Pero fuera de la temporada alta, la escena cambia: llegan motorhomes con familias europeas de clase media que cruzan en ferry desde puertos italianos y españoles, un recordatorio de que, más allá de la burbuja millonaria, Cerdeña sigue siendo tierra de pastores. El pecorino, queso duro elaborado con leche de oveja, es originario de la isla, y los senderos de Pevero, en el monte Zoppu, conservan vestigios de esa vida rural: miradores, calas para el chapuzón y restos de una vieja fuente de piedra y una prensa para moler trigo.

Playas y navegación

Más allá de Porto Cervo, la Costa Esmeralda no tiene un centro urbano definido: casas, hoteles y restaurantes se reparten entre colinas y ensenadas, con calas como Piccolo Pevero, Romazzino, Capricioli o Petra Ruja, de arena fina, agua turquesa y rocas rosadas. Baja Sardinia, una de las playas más extensas de la zona, ofrece servicios a precios más accesibles.

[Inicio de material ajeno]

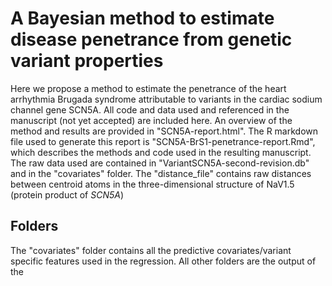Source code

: # A Bayesian method to estimate disease penetrance from genetic variant properties
Here we propose a method to estimate the penetrance of the heart arrhythmia Brugada syndrome attributable to variants in the cardiac sodium channel gene SCN5A. All code and data used and referenced in the manuscript (not yet accepted) are included here. An overview of the method and results are provided in "SCN5A-report.html". The R markdown file used to generate this report is "SCN5A-BrS1-penetrance-report.Rmd", which describes the methods and code used in the resulting manuscript. The raw data used are contained in "VariantSCN5A-second-revision.db" and in the "covariates" folder. The "distance_file" contains raw distances between centroid atoms in the three-dimensional structure of NaV1.5 (protein product of *SCN5A*)

## Folders
The "covariates" folder contains all the predictive covariates/variant specific features used in the regression. All other folders are the output of the 
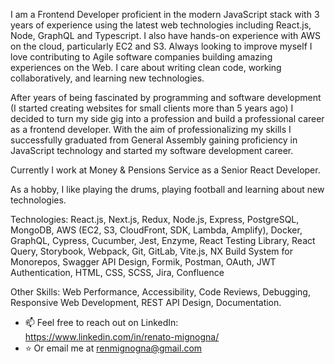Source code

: I am a Frontend Developer proficient in the modern JavaScript stack with 3 years of experience using the latest web technologies including React.js, Node, GraphQL and Typescript. I also have hands-on experience with AWS on the cloud, particularly EC2 and S3. Always looking to improve myself I love contributing to Agile software companies building amazing experiences on the Web. I care about writing clean code, working collaboratively, and learning new technologies.

After years of being fascinated by programming and software development (I started creating websites for small clients more than 5 years ago) I decided to turn my side gig into a profession and build a professional career as a frontend developer. With the aim of professionalizing my skills I successfully graduated from General Assembly gaining proficiency in JavaScript technology and started my software development career.

Currently I work at Money & Pensions Service as a Senior React Developer.

As a hobby, I like playing the drums, playing football and learning about new technologies.

Technologies: React.js, Next.js, Redux, Node.js, Express, PostgreSQL, MongoDB, AWS (EC2, S3, CloudFront, SDK, Lambda, Amplify), Docker, GraphQL, Cypress, Cucumber, Jest, Enzyme, React Testing Library, React Query, Storybook, Webpack, Git, GitLab, Vite.js, NX Build System for Monorepos, Swagger API Design, Formik, Postman, OAuth, JWT Authentication, HTML, CSS, SCSS, Jira, Confluence

Other Skills: Web Performance, Accessibility, Code Reviews, Debugging, Responsive Web Development, REST API Design, Documentation.


- 📫 Feel free to reach out on LinkedIn: https://www.linkedin.com/in/renato-mignogna/
- ⭐️ Or email me at renmignogna@gmail.com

Uno de los paseos más recomendados es la navegación hasta el archipiélago de La Maddalena, que integra un parque nacional de 62 islas e islotes, de las cuales solo dos están habitadas: Caprera y Maddalena, unidas por un istmo artificial de 600 metros. En Caprera se puede visitar la casa donde Giuseppe Garibaldi vivió sus últimos 26 años. Empresas como Marina Sarda, con sede en Porto Cervo, organizan salidas de medio día o jornada completa hacia bahías como Cala Testa di Polpo o Cala Napoletana.

El cierre del recorrido suele ser Olbia, a 30 kilómetros de Costa Esmeralda, la última parada para comprar ropa de lino, quesos de oveja y licor de mirto antes de partir hacia el aeropuerto internacional.

Datos útiles

Para llegar, hay vuelos low cost desde Barcelona a Olbia y Cagliari, de una hora y media, y desde Roma, de poco más de una hora. La temporada alta es julio y agosto, cuando llegan unos dos millones de turistas y suben los precios; muchos hoteles de Costa Esmeralda abren el 1° de julio y cierran en la primera semana de septiembre. En materia gastronómica, además de los spaghetti alla bottarga, se destacan los culurgiones, una especie de ravioles rellenos de queso de cabra, papa y menta, y la fregula, una pasta seca de sémola que suele servirse con almejas o mejillones. Del 1 al 4 de mayo se celebra la fiesta de San Efisio, una procesión de 80 kilómetros que se realiza sin interrupciones desde 1652.